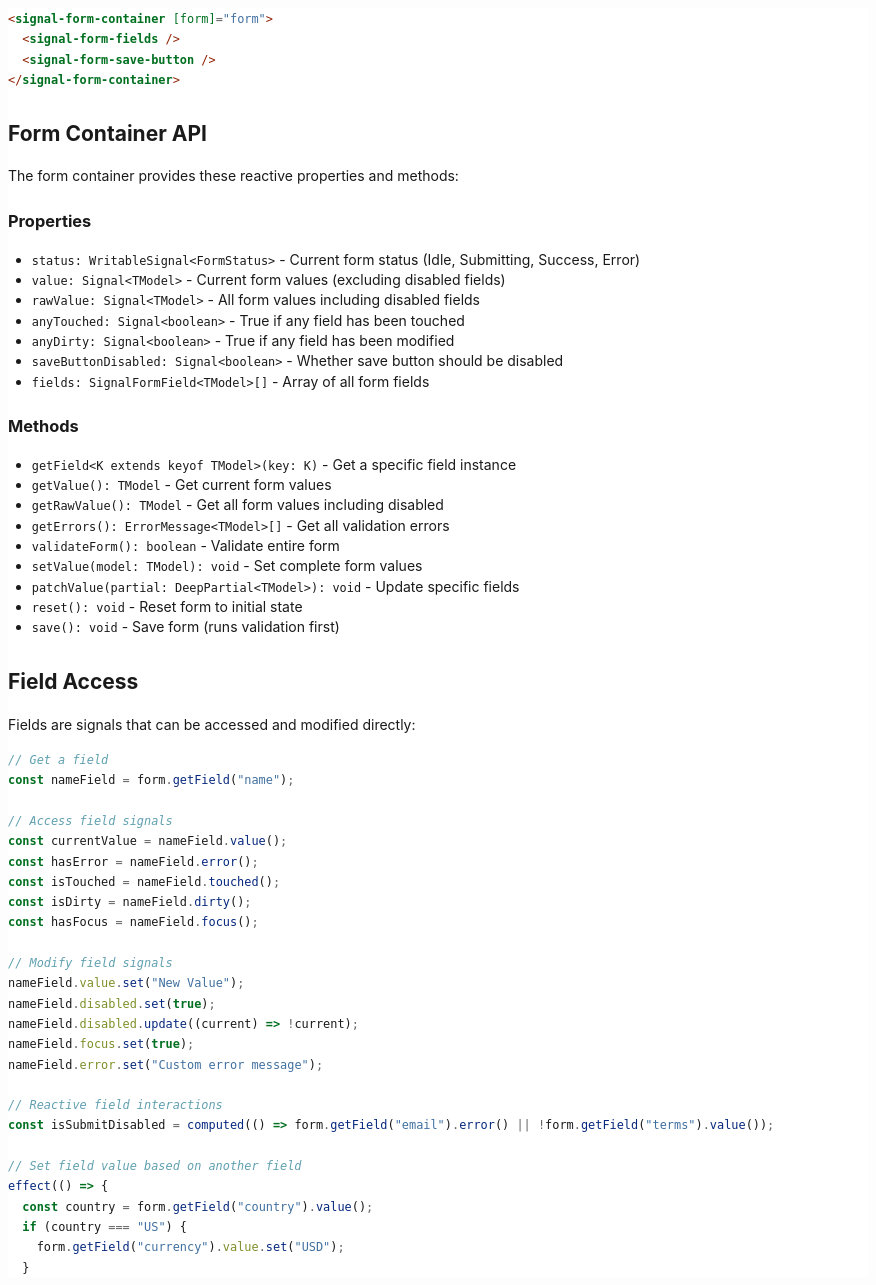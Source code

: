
 ```html
<signal-form-container [form]="form">
  <signal-form-fields />
  <signal-form-save-button />
</signal-form-container>
```

## Form Container API

The form container provides these reactive properties and methods:

### Properties

- `status: WritableSignal<FormStatus>` - Current form status (Idle, Submitting, Success, Error)
- `value: Signal<TModel>` - Current form values (excluding disabled fields)
- `rawValue: Signal<TModel>` - All form values including disabled fields
- `anyTouched: Signal<boolean>` - True if any field has been touched
- `anyDirty: Signal<boolean>` - True if any field has been modified
- `saveButtonDisabled: Signal<boolean>` - Whether save button should be disabled
- `fields: SignalFormField<TModel>[]` - Array of all form fields

### Methods

- `getField<K extends keyof TModel>(key: K)` - Get a specific field instance
- `getValue(): TModel` - Get current form values
- `getRawValue(): TModel` - Get all form values including disabled
- `getErrors(): ErrorMessage<TModel>[]` - Get all validation errors
- `validateForm(): boolean` - Validate entire form
- `setValue(model: TModel): void` - Set complete form values
- `patchValue(partial: DeepPartial<TModel>): void` - Update specific fields
- `reset(): void` - Reset form to initial state
- `save(): void` - Save form (runs validation first)

## Field Access

Fields are signals that can be accessed and modified directly:

```typescript
// Get a field
const nameField = form.getField("name");

// Access field signals
const currentValue = nameField.value();
const hasError = nameField.error();
const isTouched = nameField.touched();
const isDirty = nameField.dirty();
const hasFocus = nameField.focus();

// Modify field signals
nameField.value.set("New Value");
nameField.disabled.set(true);
nameField.disabled.update((current) => !current);
nameField.focus.set(true);
nameField.error.set("Custom error message");

// Reactive field interactions
const isSubmitDisabled = computed(() => form.getField("email").error() || !form.getField("terms").value());

// Set field value based on another field
effect(() => {
  const country = form.getField("country").value();
  if (country === "US") {
    form.getField("currency").value.set("USD");
  }
```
-.-.-
PROBLEM REQUIREMENTS -> In the entries above, count each line containing the word "country" and reply with only the count.

TASK RESULT -> 2